For those who haven’t heard about Elsevier:

https://www.techdirt.com/articles/20140319/11185526626/elsevier-still-charging-open-access-copies-two-years-after-it-was-told-problem.shtml


DebbyS June 10, 2015 um 1:56 pm

I understand that Elsevier publishes, among other things, scholarly works by university students and professors. Taxpayers most likely paid for the research. Elsevier takes the papers, publishes them, and charges (a huge amount sometimes) for a look. The research might be able to solve a lot of world problems, but Elsevier wants a cut first. So hooray for whoever is opening the research to the public.

DebbyS June 10, 2015 um 1:57 pm

…and I just now saw the very first comment, just above mine. Elsevier — greedy middlemen…

Paul June 10, 2015 um 9:22 pm

Its a common fallacy to think that publishing the paper is cheap, but its not. It generally costs between $500-$10,000 per paper to get them published depending on how much work is required to get them into shape and how many papers are rejected at the journal you’re trying to publish in, how high the peer review quality is etc…

We’re at "peak" subscription now, and the revenue publishers will get will decline, which is why so many of them (even the Nature group) are merging. Its one of the few ways to cut costs.

zach July 23, 2015 um 10:06 am

What a load of BS. Publishing is cheap, it is the salaries of the publishers which have risen astronomically. The costs have well outpaced inflation, although the cost of publishing has markedly decreased. This is unmerited wealth, and stolen wealth by Elsevier in terms of cash dollars. If you take into consideration the loss of innovation and progress through artificially sequestering knowledge, the cost is much higher. Its such a laugh if it wasn’t so shocking this lawsuit. The taxpayers should be suing Elsevier, not the reverse, and when all is said and done, and the lawmakers really look at who deserves ownership of publicly financed research, Elsevier will be wishing they never opened this bag of worms.
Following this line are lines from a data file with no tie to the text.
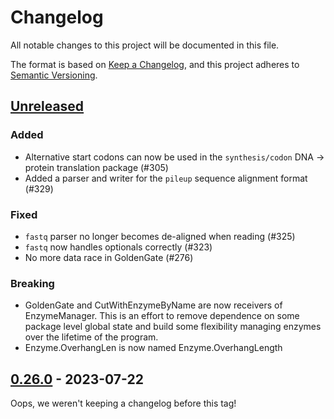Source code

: # Changelog

All notable changes to this project will be documented in this file.

The format is based on [Keep a Changelog](https://keepachangelog.com/en/1.0.0/),
and this project adheres to [Semantic Versioning](https://semver.org/spec/v2.0.0.html).

## [Unreleased]

### Added
- Alternative start codons can now be used in the `synthesis/codon` DNA -> protein translation package (#305)
- Added a parser and writer for the `pileup` sequence alignment format (#329)

### Fixed
- `fastq` parser no longer becomes de-aligned when reading (#325)
- `fastq` now handles optionals correctly (#323)
-  No more data race in GoldenGate (#276)

### Breaking
- GoldenGate and CutWithEnzymeByName are now receivers of EnzymeManager. This is an effort to remove
dependence on some package level global state and build some flexibility managing enzymes over the 
lifetime of the program.
- Enzyme.OverhangLen is now named Enzyme.OverhangLength

## [0.26.0] - 2023-07-22
Oops, we weren't keeping a changelog before this tag!

[unreleased]: https://github.com/TimothyStiles/poly/compare/v0.26.0...main
[0.26.0]: https://github.com/TimothyStiles/poly/releases/tag/v0.26.0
Paul July 23, 2015 um 10:19 am

Speaking as someone who works for a society scientific publisher, I can assure you that our salaries are not that high and there are a lot of set costs we have to pay unrelated to salary. What Elsevier has scale, which is what makes them profitable (and why Nature merged with Springer).

LMW June 11, 2015 um 10:52 am

Do you like to get paid for what you do at your job?

fjtorres June 11, 2015 um 12:06 pm

It is also great to be paid for something you get for free.


New Data, Same Slow Ebook Market | Digital Book World June 11, 2015 um 8:01 am

[…] Elsevier Fights on against Ebook Pirates (Ink, Bits & Pixels) The publisher files a lawsuit against several websites and search engines it believes to be facilitating the illegal distribution of copyrighted material. Not only is Elsevier hoping to shut those sites down, it’s also seeking damages. […]


lol August 5, 2015 um 11:28 pm

you say, are your salaries low? as low as a postdoc? the most expensive part for professional societies, besides 'low' salaries is setting the infrastructure… for what? for the paywall.